Trade & Export Controls:

  • Export Restrictions: Subject to country-specific limitations and licensing requirements.
  • Sanctions Compliance: Maintains a global sanctions compliance program to meet applicable sanctions regimes.

Legal Proceedings:

  • Antitrust Litigation: Defendant in class action lawsuits (e.g., Pizza Hazel, Inc., et al. v. American Express Co., et al.; 5-Star General Store aka Bento LLC, et al. v. American Express Co., et al.; David Moskowitz, et al. v. American Express Company and American Express Travel Related Services Company Inc.; B&R Supermarket, Inc. d/b/a Milam’s Market, et al. v. Visa Inc., et al.) challenging anti-steering and non-discrimination provisions in merchant agreements, and liability shift after EMV chip payment terminals.
  • Fraudulent Transfer Claim: KServicing Wind Down Corp. filed an action against American Express Kabbage Inc. and American Express Travel Related Services Company, Inc., seeking to recover up to $746 million related to the acquisition of Kabbage, Inc.'s lending platform, alleging fraudulent transfer.
  • Arbitration Proceedings: Involved in confidential arbitration with Mawarid Investments Limited regarding revenue allocation in a joint venture, with a final award rendered in January 2026.
  • Tax Challenges: Challenged in several countries regarding the application of value-added taxes.
  • Estimated Loss Exposure: For disclosed legal proceedings where a loss is reasonably possible, the current estimated range is zero to $250 million in excess of any recorded accruals.

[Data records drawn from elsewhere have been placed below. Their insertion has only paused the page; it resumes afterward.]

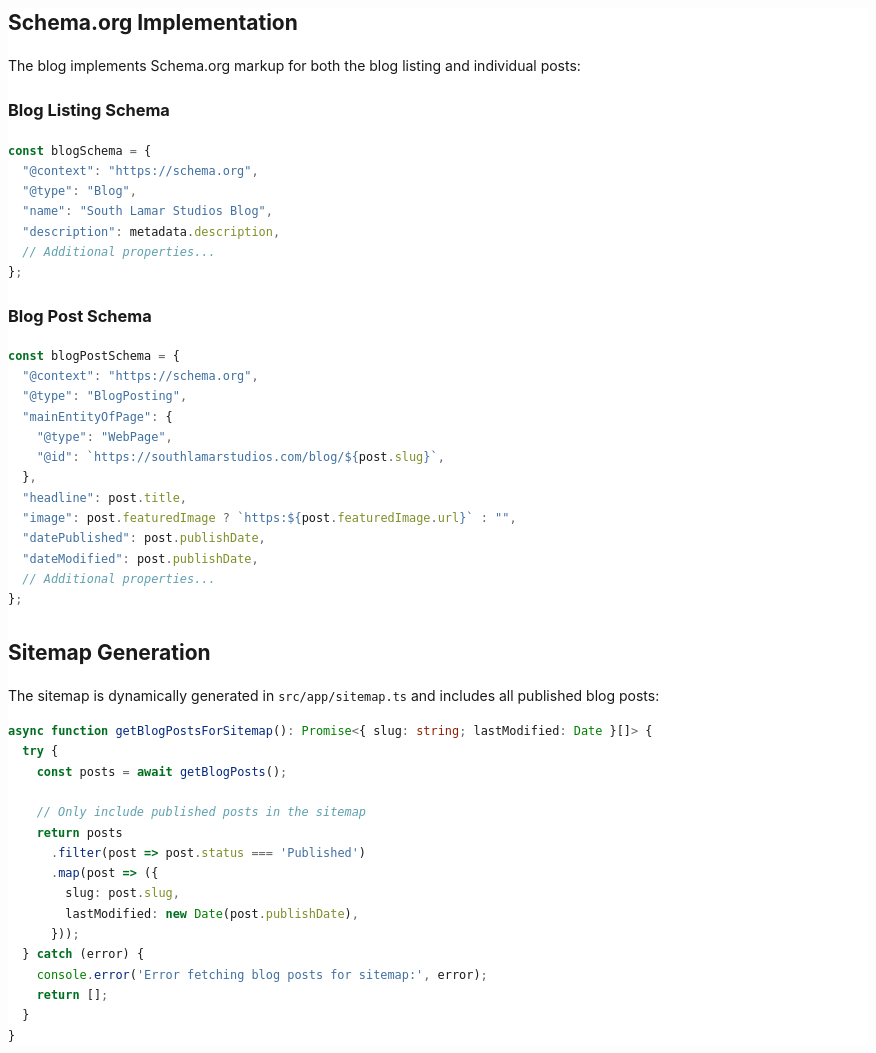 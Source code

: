 ## Schema.org Implementation

The blog implements Schema.org markup for both the blog listing and individual posts:

### Blog Listing Schema

```typescript
const blogSchema = {
  "@context": "https://schema.org",
  "@type": "Blog",
  "name": "South Lamar Studios Blog",
  "description": metadata.description,
  // Additional properties...
};
```

### Blog Post Schema

```typescript
const blogPostSchema = {
  "@context": "https://schema.org",
  "@type": "BlogPosting",
  "mainEntityOfPage": {
    "@type": "WebPage",
    "@id": `https://southlamarstudios.com/blog/${post.slug}`,
  },
  "headline": post.title,
  "image": post.featuredImage ? `https:${post.featuredImage.url}` : "",
  "datePublished": post.publishDate,
  "dateModified": post.publishDate,
  // Additional properties...
};
```

## Sitemap Generation

The sitemap is dynamically generated in `src/app/sitemap.ts` and includes all published blog posts:

```typescript
async function getBlogPostsForSitemap(): Promise<{ slug: string; lastModified: Date }[]> {
  try {
    const posts = await getBlogPosts();
    
    // Only include published posts in the sitemap
    return posts
      .filter(post => post.status === 'Published')
      .map(post => ({
        slug: post.slug,
        lastModified: new Date(post.publishDate),
      }));
  } catch (error) {
    console.error('Error fetching blog posts for sitemap:', error);
    return [];
  }
}
```

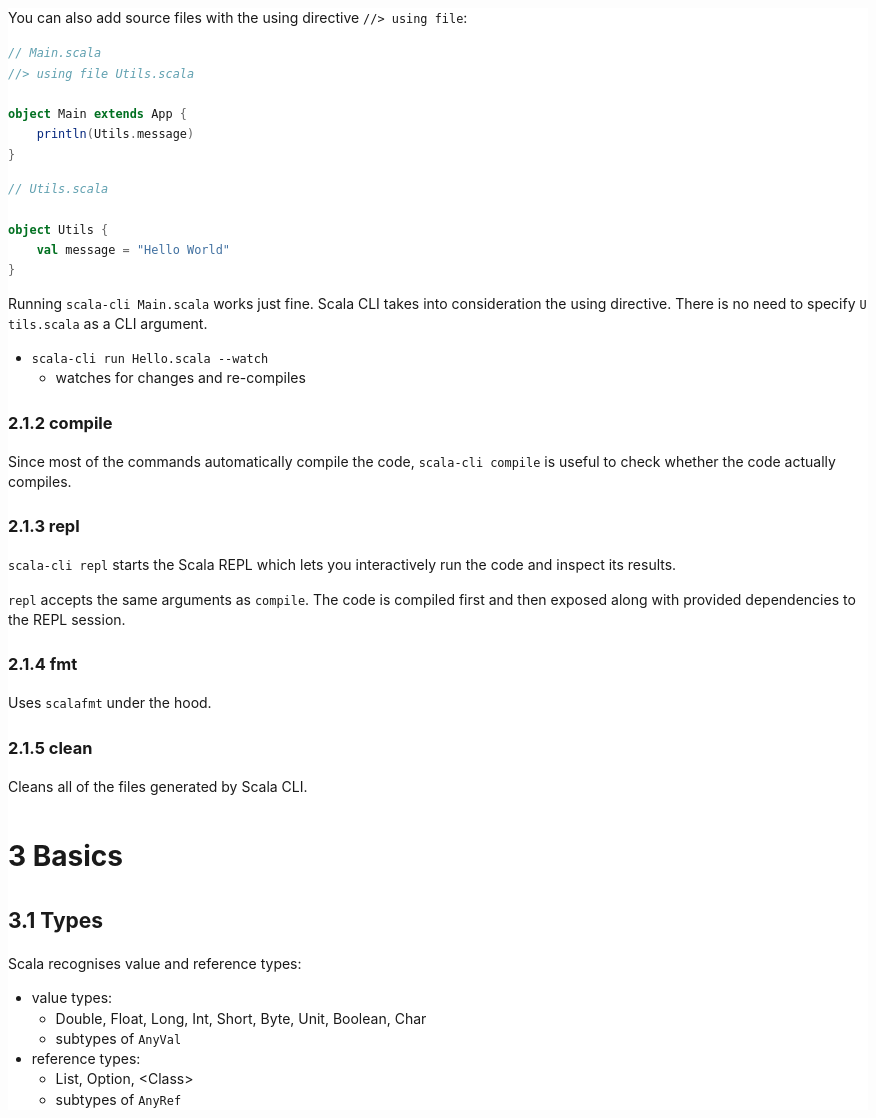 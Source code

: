 You can also add source files with the using directive `//> using file`:

```scala
// Main.scala
//> using file Utils.scala  
  
object Main extends App {  
	println(Utils.message)  
}
```

```scala
// Utils.scala

object Utils {  
	val message = "Hello World"  
}
```

Running `scala-cli Main.scala` works just fine. Scala CLI takes into consideration the using directive. There is no need to specify `Utils.scala` as a CLI argument.

- `scala-cli run Hello.scala --watch`
	- watches for changes and re-compiles

### 2.1.2 compile

Since most of the commands automatically compile the code, `scala-cli compile` is useful to check whether the code actually compiles.

### 2.1.3 repl

`scala-cli repl` starts the Scala REPL which lets you interactively run the code and inspect its results.

`repl` accepts the same arguments as `compile`. The code is compiled first and then exposed along with provided dependencies to the REPL session.

### 2.1.4 fmt

Uses `scalafmt` under the hood.

### 2.1.5 clean

Cleans all of the files generated by Scala CLI. 

# 3 Basics

## 3.1 Types

Scala recognises value and reference types:

- value types:
	- Double, Float, Long, Int, Short, Byte, Unit, Boolean, Char
	- subtypes of `AnyVal`
- reference types:
	- List, Option, \<Class>
	- subtypes of `AnyRef`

Tax Strategy & Considerations

Tax Profile (2025):

  • Effective Tax Rate: 21.5% (consistent with 2024).
  • Geographic Tax Planning: Accumulated earnings of approximately $1.7 billion from certain non-U.S. subsidiaries are intended to be permanently reinvested outside the United States, avoiding state income and foreign withholding taxes of approximately $0.2 billion.
  • Tax Reform Impact: The global minimum tax guidelines introduced by the Organization for Economic Cooperation and Development increased the company's tax liability in 2025 and are expected to continue to do so in 2026.
  • Tax Audits: Currently under examination by the Internal Revenue Service for the 2017 and 2018 tax years, with a Notice of Proposed Adjustment regarding transfer pricing proposing an additional estimated U.S. federal income tax payment of approximately $185 million and penalties of approximately $50 million. The company plans to vigorously contest these adjustments.

Insurance & Risk Transfer

Risk Management Framework:

  • Insurance Coverage: Maintains cyber insurance, though there is no assurance that liabilities or losses will be fully covered or that the amount of insurance will be adequate.
  • Risk Transfer Mechanisms: Uses derivative financial instruments (e.g., interest rate swaps, foreign exchange forward contracts) to manage exposures to market risks. These instruments are not used for trading purposes.